* BRIEF *
The data must be reproduced verbatim; images are to be omitted.
Segment Start: GIVEN RECORDS
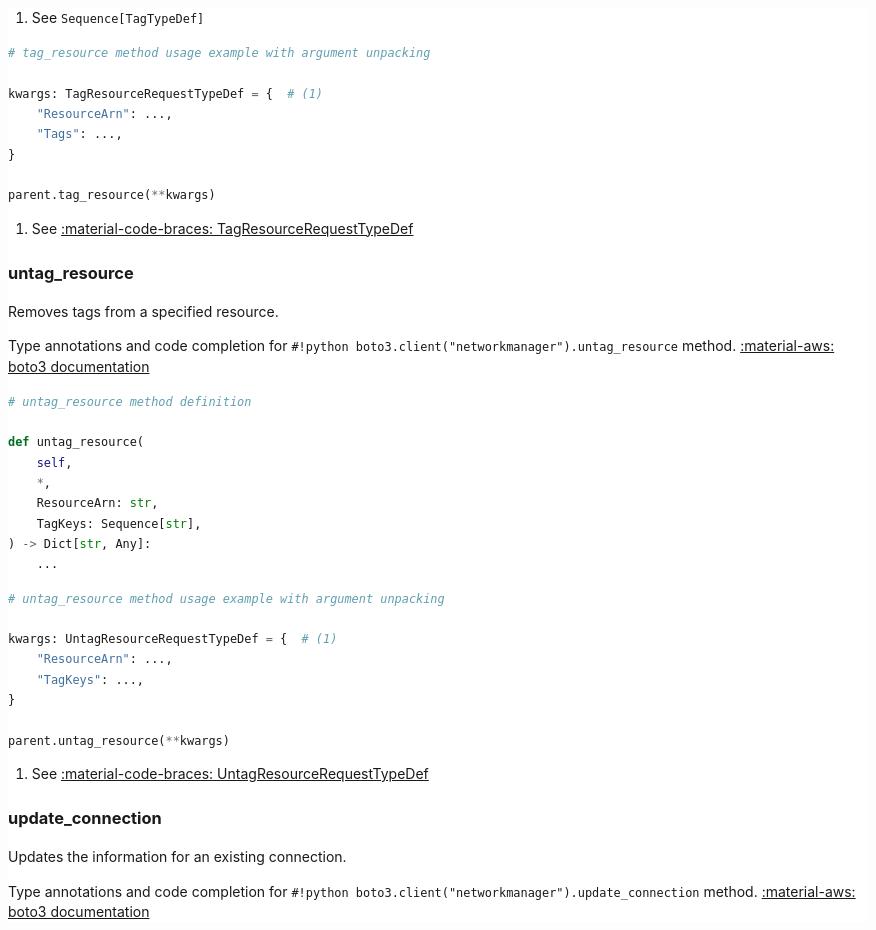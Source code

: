1. See `Sequence[TagTypeDef]`


```python
# tag_resource method usage example with argument unpacking

kwargs: TagResourceRequestTypeDef = {  # (1)
    "ResourceArn": ...,
    "Tags": ...,
}

parent.tag_resource(**kwargs)
```

1. See [:material-code-braces: TagResourceRequestTypeDef](./type_defs.md#tagresourcerequesttypedef)

### untag\_resource

Removes tags from a specified resource.

Type annotations and code completion for `#!python boto3.client("networkmanager").untag_resource` method.
[:material-aws: boto3 documentation](https://boto3.amazonaws.com/v1/documentation/api/latest/reference/services/networkmanager/client/untag_resource.html)

```python
# untag_resource method definition

def untag_resource(
    self,
    *,
    ResourceArn: str,
    TagKeys: Sequence[str],
) -> Dict[str, Any]:
    ...
```

```python
# untag_resource method usage example with argument unpacking

kwargs: UntagResourceRequestTypeDef = {  # (1)
    "ResourceArn": ...,
    "TagKeys": ...,
}

parent.untag_resource(**kwargs)
```

1. See [:material-code-braces: UntagResourceRequestTypeDef](./type_defs.md#untagresourcerequesttypedef)

### update\_connection

Updates the information for an existing connection.

Type annotations and code completion for `#!python boto3.client("networkmanager").update_connection` method.
[:material-aws: boto3 documentation](https://boto3.amazonaws.com/v1/documentation/api/latest/reference/services/networkmanager/client/update_connection.html)

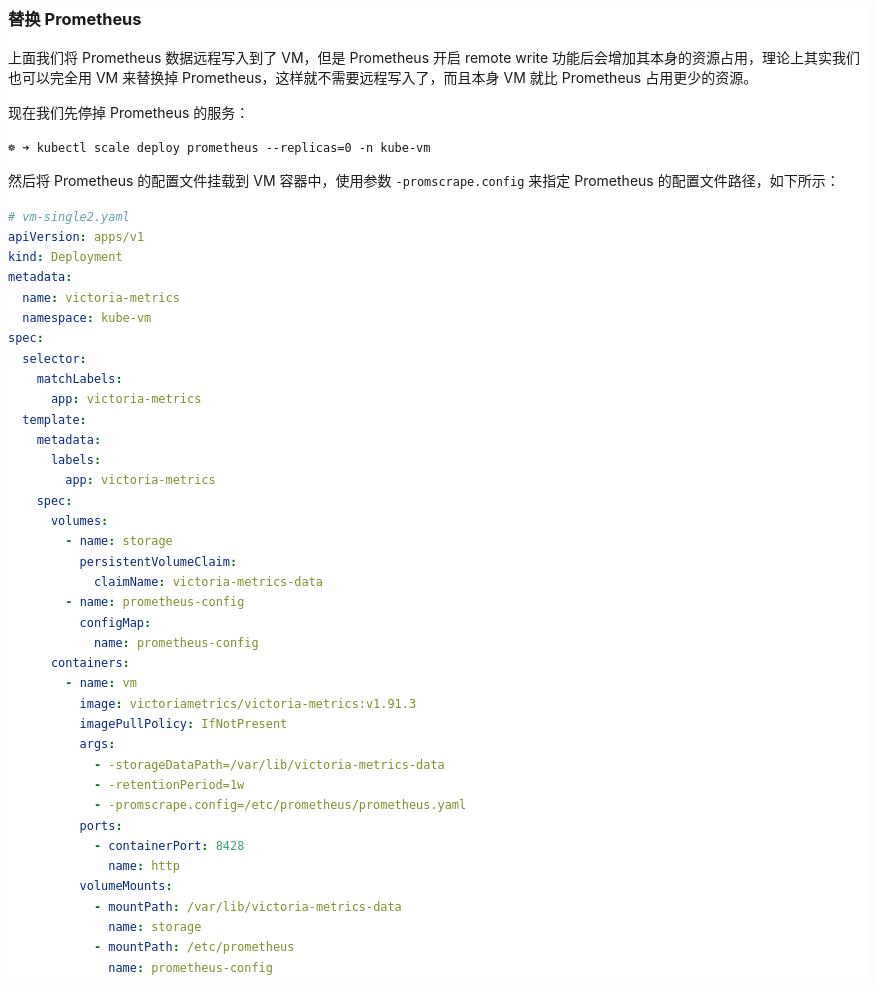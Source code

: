 ### 替换 Prometheus

上面我们将 Prometheus 数据远程写入到了 VM，但是 Prometheus 开启 remote write 功能后会增加其本身的资源占用，理论上其实我们也可以完全用 VM 来替换掉 Prometheus，这样就不需要远程写入了，而且本身 VM 就比 Prometheus 占用更少的资源。

现在我们先停掉 Prometheus 的服务：

```shell
☸ ➜ kubectl scale deploy prometheus --replicas=0 -n kube-vm
```

然后将 Prometheus 的配置文件挂载到 VM 容器中，使用参数 `-promscrape.config` 来指定 Prometheus 的配置文件路径，如下所示：

```yaml
# vm-single2.yaml
apiVersion: apps/v1
kind: Deployment
metadata:
  name: victoria-metrics
  namespace: kube-vm
spec:
  selector:
    matchLabels:
      app: victoria-metrics
  template:
    metadata:
      labels:
        app: victoria-metrics
    spec:
      volumes:
        - name: storage
          persistentVolumeClaim:
            claimName: victoria-metrics-data
        - name: prometheus-config
          configMap:
            name: prometheus-config
      containers:
        - name: vm
          image: victoriametrics/victoria-metrics:v1.91.3
          imagePullPolicy: IfNotPresent
          args:
            - -storageDataPath=/var/lib/victoria-metrics-data
            - -retentionPeriod=1w
            - -promscrape.config=/etc/prometheus/prometheus.yaml
          ports:
            - containerPort: 8428
              name: http
          volumeMounts:
            - mountPath: /var/lib/victoria-metrics-data
              name: storage
            - mountPath: /etc/prometheus
              name: prometheus-config
```
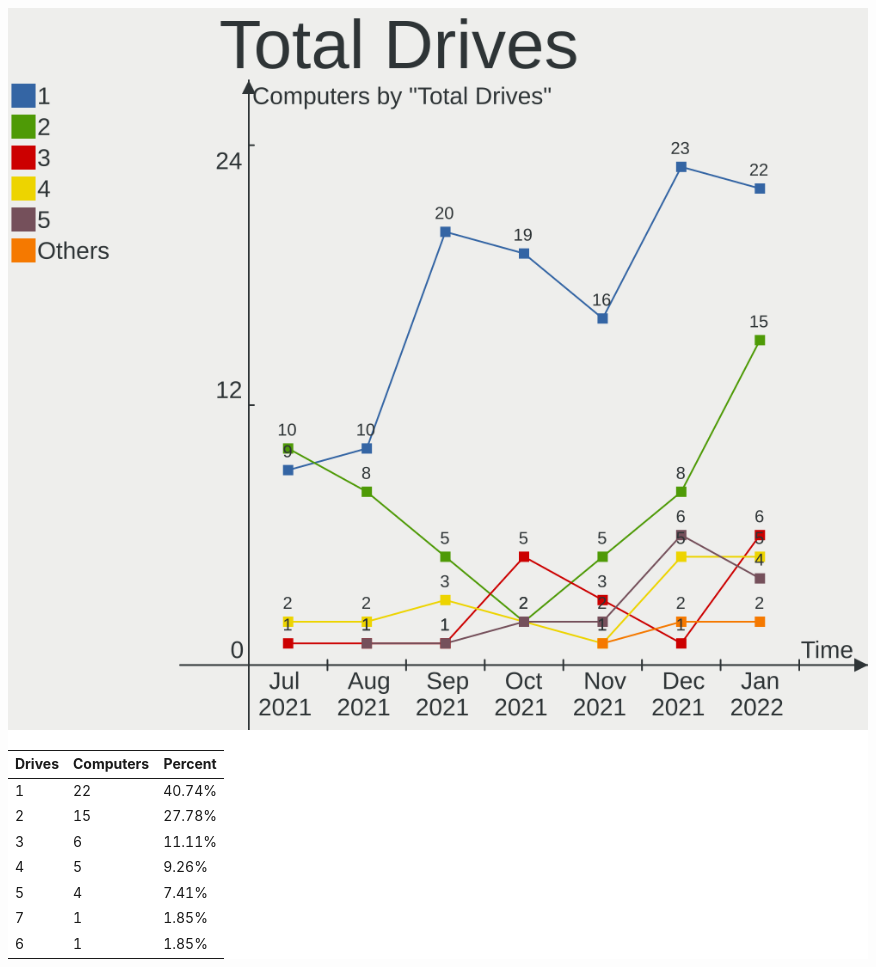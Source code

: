 ![Total Drives](./images/line_chart/node_total_drives.svg)

| Drives | Computers | Percent |
|--------|-----------|---------|
| 1      | 22        | 40.74%  |
| 2      | 15        | 27.78%  |
| 3      | 6         | 11.11%  |
| 4      | 5         | 9.26%   |
| 5      | 4         | 7.41%   |
| 7      | 1         | 1.85%   |
| 6      | 1         | 1.85%   |
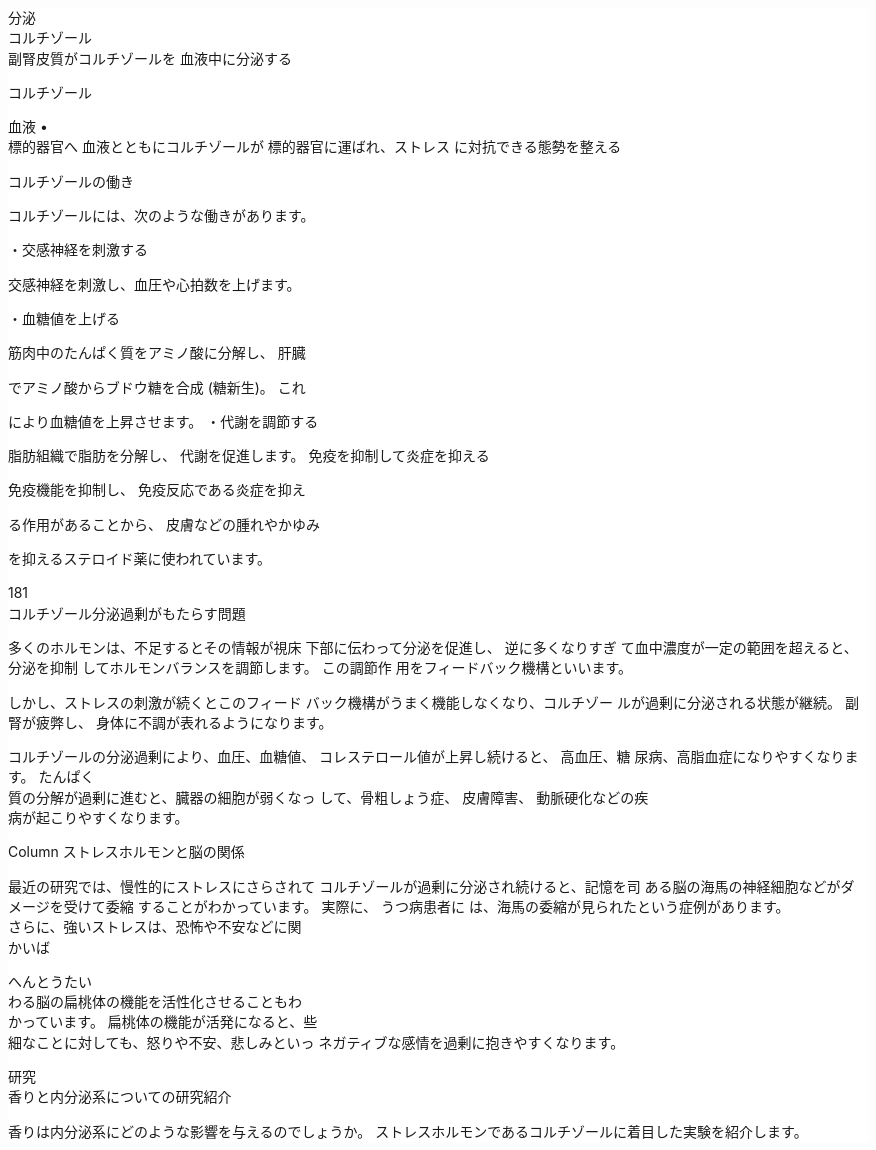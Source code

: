 分泌   
コルチゾール   
副腎皮質がコルチゾールを 血液中に分泌する 

コルチゾール 

血液 •   
標的器官へ 血液とともにコルチゾールが 標的器官に運ばれ、ストレス に対抗できる態勢を整える 

コルチゾールの働き 

コルチゾールには、次のような働きがあります。 

・交感神経を刺激する 

交感神経を刺激し、血圧や心拍数を上げます。 

・血糖値を上げる 

筋肉中のたんぱく質をアミノ酸に分解し、 肝臓 

でアミノ酸からブドウ糖を合成 (糖新生)。 これ 

により血糖値を上昇させます。 ・代謝を調節する 

脂肪組織で脂肪を分解し、 代謝を促進します。 免疫を抑制して炎症を抑える 

免疫機能を抑制し、 免疫反応である炎症を抑え 

る作用があることから、 皮膚などの腫れやかゆみ 

を抑えるステロイド薬に使われています。 

181   
コルチゾール分泌過剰がもたらす問題 

多くのホルモンは、不足するとその情報が視床 下部に伝わって分泌を促進し、 逆に多くなりすぎ て血中濃度が一定の範囲を超えると、 分泌を抑制 してホルモンバランスを調節します。 この調節作 用をフィードバック機構といいます。 

しかし、ストレスの刺激が続くとこのフィード バック機構がうまく機能しなくなり、コルチゾー ルが過剰に分泌される状態が継続。 副腎が疲弊し、 身体に不調が表れるようになります。 

コルチゾールの分泌過剰により、血圧、血糖値、 コレステロール値が上昇し続けると、 高血圧、糖 尿病、高脂血症になりやすくなります。 たんぱく   
質の分解が過剰に進むと、臓器の細胞が弱くなっ して、骨粗しょう症、 皮膚障害、 動脈硬化などの疾   
病が起こりやすくなります。 

Column ストレスホルモンと脳の関係 

最近の研究では、慢性的にストレスにさらされて コルチゾールが過剰に分泌され続けると、記憶を司 ある脳の海馬の神経細胞などがダメージを受けて委縮 することがわかっています。 実際に、 うつ病患者に は、海馬の委縮が見られたという症例があります。   
さらに、強いストレスは、恐怖や不安などに関   
かいば 

へんとうたい   
わる脳の扁桃体の機能を活性化させることもわ   
かっています。 扁桃体の機能が活発になると、些   
細なことに対しても、怒りや不安、悲しみといっ ネガティブな感情を過剰に抱きやすくなります。 

研究   
香りと内分泌系についての研究紹介 

香りは内分泌系にどのような影響を与えるのでしょうか。 ストレスホルモンであるコルチゾールに着目した実験を紹介します。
Segment End: GIVEN RECORDS
* OUTPUT OF THE EXERCISE *
Source code

:1. See `Sequence[TagTypeDef]`


```python
# tag_resource method usage example with argument unpacking

kwargs: TagResourceRequestTypeDef = {  # (1)
    "ResourceArn": ...,
    "Tags": ...,
}

parent.tag_resource(**kwargs)
```

1. See [:material-code-braces: TagResourceRequestTypeDef](./type_defs.md#tagresourcerequesttypedef)

### untag\_resource

Removes tags from a specified resource.

Type annotations and code completion for `#!python boto3.client("networkmanager").untag_resource` method.
[:material-aws: boto3 documentation](https://boto3.amazonaws.com/v1/documentation/api/latest/reference/services/networkmanager/client/untag_resource.html)

```python
# untag_resource method definition

def untag_resource(
    self,
    *,
    ResourceArn: str,
    TagKeys: Sequence[str],
) -> Dict[str, Any]:
    ...
```

```python
# untag_resource method usage example with argument unpacking

kwargs: UntagResourceRequestTypeDef = {  # (1)
    "ResourceArn": ...,
    "TagKeys": ...,
}

parent.untag_resource(**kwargs)
```

1. See [:material-code-braces: UntagResourceRequestTypeDef](./type_defs.md#untagresourcerequesttypedef)

### update\_connection

Updates the information for an existing connection.

Type annotations and code completion for `#!python boto3.client("networkmanager").update_connection` method.
[:material-aws: boto3 documentation](https://boto3.amazonaws.com/v1/documentation/api/latest/reference/services/networkmanager/client/update_connection.html)

Source code

: ### 替换 Prometheus

上面我们将 Prometheus 数据远程写入到了 VM，但是 Prometheus 开启 remote write 功能后会增加其本身的资源占用，理论上其实我们也可以完全用 VM 来替换掉 Prometheus，这样就不需要远程写入了，而且本身 VM 就比 Prometheus 占用更少的资源。

现在我们先停掉 Prometheus 的服务：

```shell
☸ ➜ kubectl scale deploy prometheus --replicas=0 -n kube-vm
```

然后将 Prometheus 的配置文件挂载到 VM 容器中，使用参数 `-promscrape.config` 来指定 Prometheus 的配置文件路径，如下所示：

```yaml
# vm-single2.yaml
apiVersion: apps/v1
kind: Deployment
metadata:
  name: victoria-metrics
  namespace: kube-vm
spec:
  selector:
    matchLabels:
      app: victoria-metrics
  template:
    metadata:
      labels:
        app: victoria-metrics
    spec:
      volumes:
        - name: storage
          persistentVolumeClaim:
            claimName: victoria-metrics-data
        - name: prometheus-config
          configMap:
            name: prometheus-config
      containers:
        - name: vm
          image: victoriametrics/victoria-metrics:v1.91.3
          imagePullPolicy: IfNotPresent
          args:
            - -storageDataPath=/var/lib/victoria-metrics-data
            - -retentionPeriod=1w
            - -promscrape.config=/etc/prometheus/prometheus.yaml
          ports:
            - containerPort: 8428
              name: http
          volumeMounts:
            - mountPath: /var/lib/victoria-metrics-data
              name: storage
            - mountPath: /etc/prometheus
              name: prometheus-config
```
Source code

: ![Total Drives](./images/line_chart/node_total_drives.svg)

| Drives | Computers | Percent |
|--------|-----------|---------|
| 1      | 22        | 40.74%  |
| 2      | 15        | 27.78%  |
| 3      | 6         | 11.11%  |
| 4      | 5         | 9.26%   |
| 5      | 4         | 7.41%   |
| 7      | 1         | 1.85%   |
| 6      | 1         | 1.85%   |
Source code

: 分泌   
コルチゾール   
副腎皮質がコルチゾールを 血液中に分泌する 

コルチゾール 

血液 •   
標的器官へ 血液とともにコルチゾールが 標的器官に運ばれ、ストレス に対抗できる態勢を整える 

コルチゾールの働き 

コルチゾールには、次のような働きがあります。 

・交感神経を刺激する 

交感神経を刺激し、血圧や心拍数を上げます。 

・血糖値を上げる 

筋肉中のたんぱく質をアミノ酸に分解し、 肝臓 

でアミノ酸からブドウ糖を合成 (糖新生)。 これ 

により血糖値を上昇させます。 ・代謝を調節する 

脂肪組織で脂肪を分解し、 代謝を促進します。 免疫を抑制して炎症を抑える 

免疫機能を抑制し、 免疫反応である炎症を抑え 

る作用があることから、 皮膚などの腫れやかゆみ 

を抑えるステロイド薬に使われています。 

181   
コルチゾール分泌過剰がもたらす問題 

多くのホルモンは、不足するとその情報が視床 下部に伝わって分泌を促進し、 逆に多くなりすぎ て血中濃度が一定の範囲を超えると、 分泌を抑制 してホルモンバランスを調節します。 この調節作 用をフィードバック機構といいます。 

しかし、ストレスの刺激が続くとこのフィード バック機構がうまく機能しなくなり、コルチゾー ルが過剰に分泌される状態が継続。 副腎が疲弊し、 身体に不調が表れるようになります。 

コルチゾールの分泌過剰により、血圧、血糖値、 コレステロール値が上昇し続けると、 高血圧、糖 尿病、高脂血症になりやすくなります。 たんぱく   
質の分解が過剰に進むと、臓器の細胞が弱くなっ して、骨粗しょう症、 皮膚障害、 動脈硬化などの疾   
病が起こりやすくなります。 

Column ストレスホルモンと脳の関係 

最近の研究では、慢性的にストレスにさらされて コルチゾールが過剰に分泌され続けると、記憶を司 ある脳の海馬の神経細胞などがダメージを受けて委縮 することがわかっています。 実際に、 うつ病患者に は、海馬の委縮が見られたという症例があります。   
さらに、強いストレスは、恐怖や不安などに関   
かいば 

へんとうたい   
わる脳の扁桃体の機能を活性化させることもわ   
かっています。 扁桃体の機能が活発になると、些   
細なことに対しても、怒りや不安、悲しみといっ ネガティブな感情を過剰に抱きやすくなります。 

研究   
香りと内分泌系についての研究紹介 

香りは内分泌系にどのような影響を与えるのでしょうか。 ストレスホルモンであるコルチゾールに着目した実験を紹介します。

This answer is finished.